▶ _Information provided_
---+---

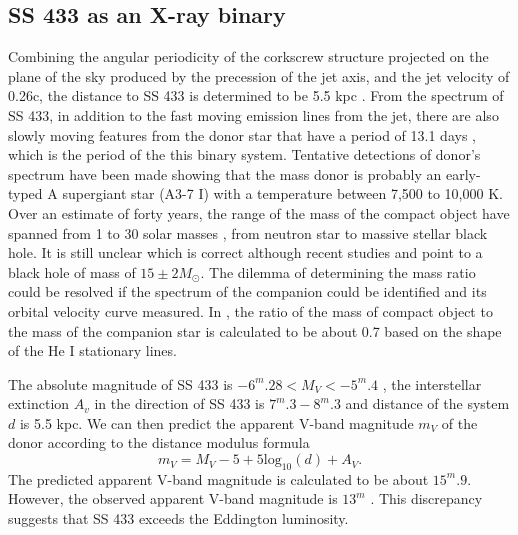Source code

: \subsection{SS 433 as an X-ray binary} 
Combining the angular periodicity of the corkscrew structure projected on the plane of the sky produced by the precession of the jet axis, and the jet velocity of 0.26c, the distance to SS 433 is determined to be 5.5 kpc \citep{Blundell2004}. 
From the spectrum of SS 433, in addition to the fast moving emission lines from the jet, there are also slowly moving features from the donor star that have a period of 13.1 days \citep{Crampton1980}, which is the period of the this binary system. Tentative detections of donor's spectrum have been made \citep{Hillwig2004} showing that the mass donor is probably an early-typed A supergiant star (A3-7 I) with a temperature between 7,500 to 10,000 K. Over an estimate of forty years, the range of the mass of the compact object have spanned from 1 to 30 solar masses \citep{Bowler2018}, from neutron star to massive stellar black hole. It is still unclear which is correct although recent studies \cite{Lopez2006} and \cite{Bowler2018} point to a black hole of mass of $15 \pm 2 M_{\odot}$. The dilemma of determining the mass ratio could be resolved if the spectrum of the companion could be identified and its orbital velocity curve measured. In \cite{Bowler2018}, the ratio of the mass of compact object to the mass of the companion star is calculated to be about 0.7 based on the shape of the He I stationary lines. \par

The absolute magnitude of SS 433 is $-6^m.28 < M_V < -5^m.4$ \citep{Goranskij2011}, the interstellar extinction $A_v$ in the direction of SS 433 is $7^m.3 - 8^m.3$ \citep{Cherepashchuk1982} and distance of the system $d$ is 5.5 kpc. We can then predict the apparent V-band magnitude $m_V$ of the donor according to the distance modulus formula
\begin{equation}
    m_V = M_V - 5 + 5\mathrm{log}_{10}(d) + A_V.
\end{equation}
The predicted apparent V-band magnitude is calculated to be about $15^m.9$. However, the observed apparent V-band magnitude is $13^m$ \citep{Cherepashchuk1982}. This discrepancy suggests that SS 433 exceeds the Eddington luminosity.\par


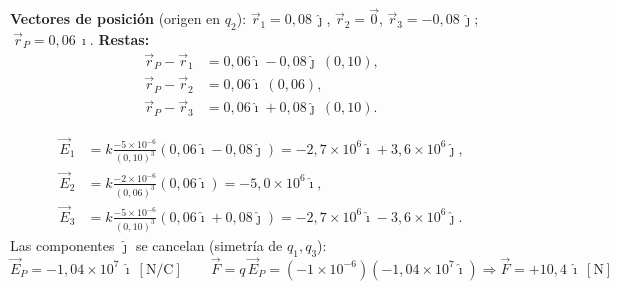 \documentclass[12pt,letterpaper]{article}
\begin{document}
\medskip
\noindent
\begin{minipage}[t]{0.34\textwidth}
\centering\vspace{0pt}
\end{minipage}%
\hfill
\begin{minipage}[t]{0.62\textwidth}
\vspace{0pt}
\textbf{Vectores de posici\'on} (origen en $q_2$): $\vec r_1=0{,}08\,\hat\jmath$, $\vec r_2=\vec 0$,
$\vec r_3=-0{,}08\,\hat\jmath$; $\ \vec r_P=0{,}06\,\hat\imath$.
\smallskip
\textbf{Restas:}
\begin{align*}
    \vec r_P-\vec r_1 &= 0{,}06\hat\imath-0{,}08\hat\jmath\ (0{,}10),\\
    \vec r_P-\vec r_2 &= 0{,}06\hat\imath\ (0{,}06),\\
    \vec r_P-\vec r_3 &= 0{,}06\hat\imath+0{,}08\hat\jmath\ (0{,}10).
\end{align*}
\end{minipage}

\begin{align*}
    \vec E_1 &= k\frac{-5\times10^{-6}}{(0{,}10)^{3}}(0{,}06\hat\imath-0{,}08\hat\jmath) = -2{,}7\times10^{6}\hat\imath+3{,}6\times10^{6}\hat\jmath,\\
    \vec E_2 &= k\frac{-2\times10^{-6}}{(0{,}06)^{3}}(0{,}06\hat\imath) = -5{,}0\times10^{6}\hat\imath,\\
    \vec E_3 &= k\frac{-5\times10^{-6}}{(0{,}10)^{3}}(0{,}06\hat\imath+0{,}08\hat\jmath) = -2{,}7\times10^{6}\hat\imath-3{,}6\times10^{6}\hat\jmath.
\end{align*}
Las componentes $\hat\jmath$ se cancelan (simetr\'ia de $q_1,q_3$):
\[
    \boxed{\vec E_P = -1{,}04\times10^{7}\,\hat\imath\ [\text{N/C}]}\qquad
    \vec F = q\,\vec E_P = (-1\times10^{-6})(-1{,}04\times10^{7}\hat\imath)
    \Rightarrow \boxed{\vec F = +10{,}4\,\hat\imath\ [\text{N}]}
\]
\end{document}

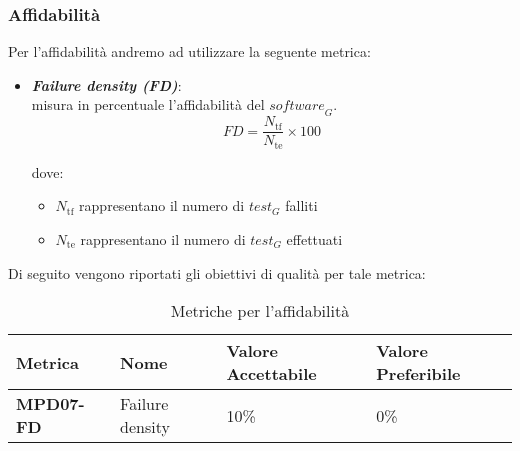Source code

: \subsubsection{Affidabilità}
Per l'affidabilità andremo ad utilizzare la seguente metrica:
\begin{itemize}
    \item \textbf{\emph{Failure density (FD)}}:\\
    misura in percentuale l'affidabilità del $\textit{software}_G$.
    \[
    FD = \frac{N_{\text{tf}}}{N_{\text{te}}} \times 100
    \]

    dove:
    \begin{itemize}
        \item \(N_{\text{tf}}\) rappresentano il numero di $\textit{test}_G$ falliti
        \item \(N_{\text{te}}\) rappresentano il numero di $\textit{test}_G$ effettuati
    \end{itemize}
\end{itemize}
Di seguito vengono riportati gli obiettivi di qualità per tale metrica:
\begin{table}[htbp]
    \centering
    \begin{tabular}{|>{\centering\arraybackslash}p{4cm}|p{4cm}|p{4cm}|p{4cm}|}
    \hline
    \rowcolor{gray!30}
    \textbf{Metrica} & \textbf{Nome} & \textbf{Valore Accettabile} & \textbf{Valore Preferibile} \\
    \hline
    \rowcolor{gray!10}
    \textbf{MPD07-FD} & Failure density & 10\% & 0\% \\
    \hline
    \end{tabular}
    \caption{Metriche per l'affidabilità}
    \label{tab:metriche_affidabilita}
\end{table}

\begin{comment}
\subsubsection{Sicurezza}
Per la sicurezza andremo ad utilizzare le seguenti metriche
\end{comment}

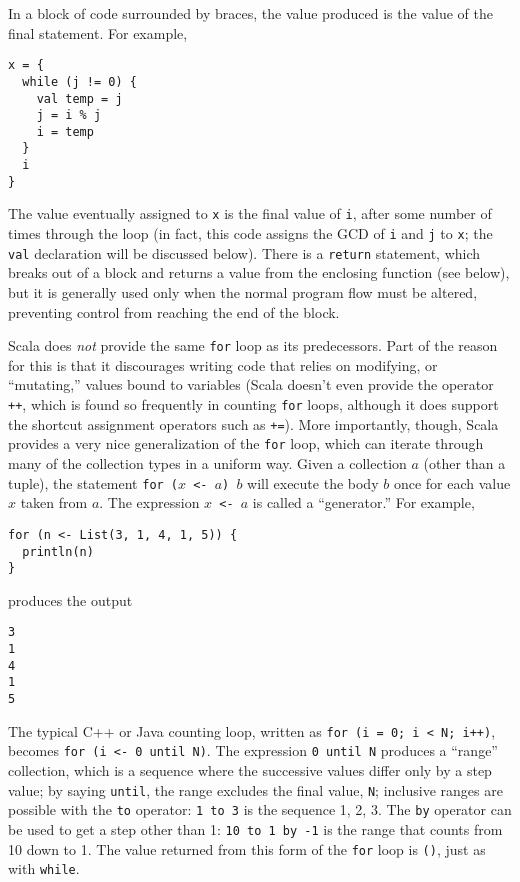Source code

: \documentclass[11pt]{article}
\begin{document}
In a block of code surrounded by braces, the value produced is the value of the final statement. For example,
\begin{verbatim}
x = {
  while (j != 0) {
    val temp = j
    j = i % j
    i = temp
  }
  i
}
\end{verbatim}
The value eventually assigned to \texttt{x} is the final value of \texttt{i}, after some number of times through the loop (in fact, this code assigns the GCD of \texttt{i} and \texttt{j} to \texttt{x}; the \texttt{val} declaration will be discussed below). There is a \texttt{return} statement, which breaks out of a block and returns a value from the enclosing function (see below), but it is generally used only when the normal program flow must be altered, preventing control from reaching the end of the block.

Scala does \emph{not} provide the same \texttt{for} loop as its predecessors. Part of the reason for this is that it discourages writing code that relies on modifying, or ``mutating,'' values bound to variables (Scala doesn't even provide the operator \texttt{++}, which is found so frequently in counting \texttt{for} loops, although it does support the shortcut assignment operators such as \texttt{+=}). More importantly, though, Scala provides a very nice generalization of the \texttt{for} loop, which can iterate through many of the collection types in a uniform way. Given a collection $a$ (other than a tuple), the statement \texttt{for ($x$ <- $a$) $b$} will execute the body $b$ once for each value $x$ taken from $a$. The expression \texttt{$x$ <- $a$} is called a ``generator.'' For example,
\begin{verbatim}
for (n <- List(3, 1, 4, 1, 5)) {
  println(n)
}
\end{verbatim}
produces the output
\begin{verbatim}
3
1
4
1
5
\end{verbatim}
The typical C++ or Java counting loop, written as \texttt{for (i = 0; i < N; i++)}, becomes \texttt{for (i <- 0 until N)}. The expression \texttt{0 until N} produces a ``range'' collection, which is a sequence where the successive values differ only by a step value; by saying \texttt{until}, the range excludes the final value, \texttt{N}; inclusive ranges are possible with the \texttt{to} operator: \texttt{1 to 3} is the sequence 1, 2, 3. The \texttt{by} operator can be used to get a step other than 1: \texttt{10 to 1 by -1} is the range that counts from 10 down to 1. The value returned from this form of the \texttt{for} loop is \texttt{()}, just as with \texttt{while}.
\end{document}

---+---

▶ _What to work on_
Within the data above, filter for lines containing the word "utilizzare" and copy each one.

▶ _Your solution_
Per l'affidabilità andremo ad utilizzare la seguente metrica:
Per la sicurezza andremo ad utilizzare le seguenti metriche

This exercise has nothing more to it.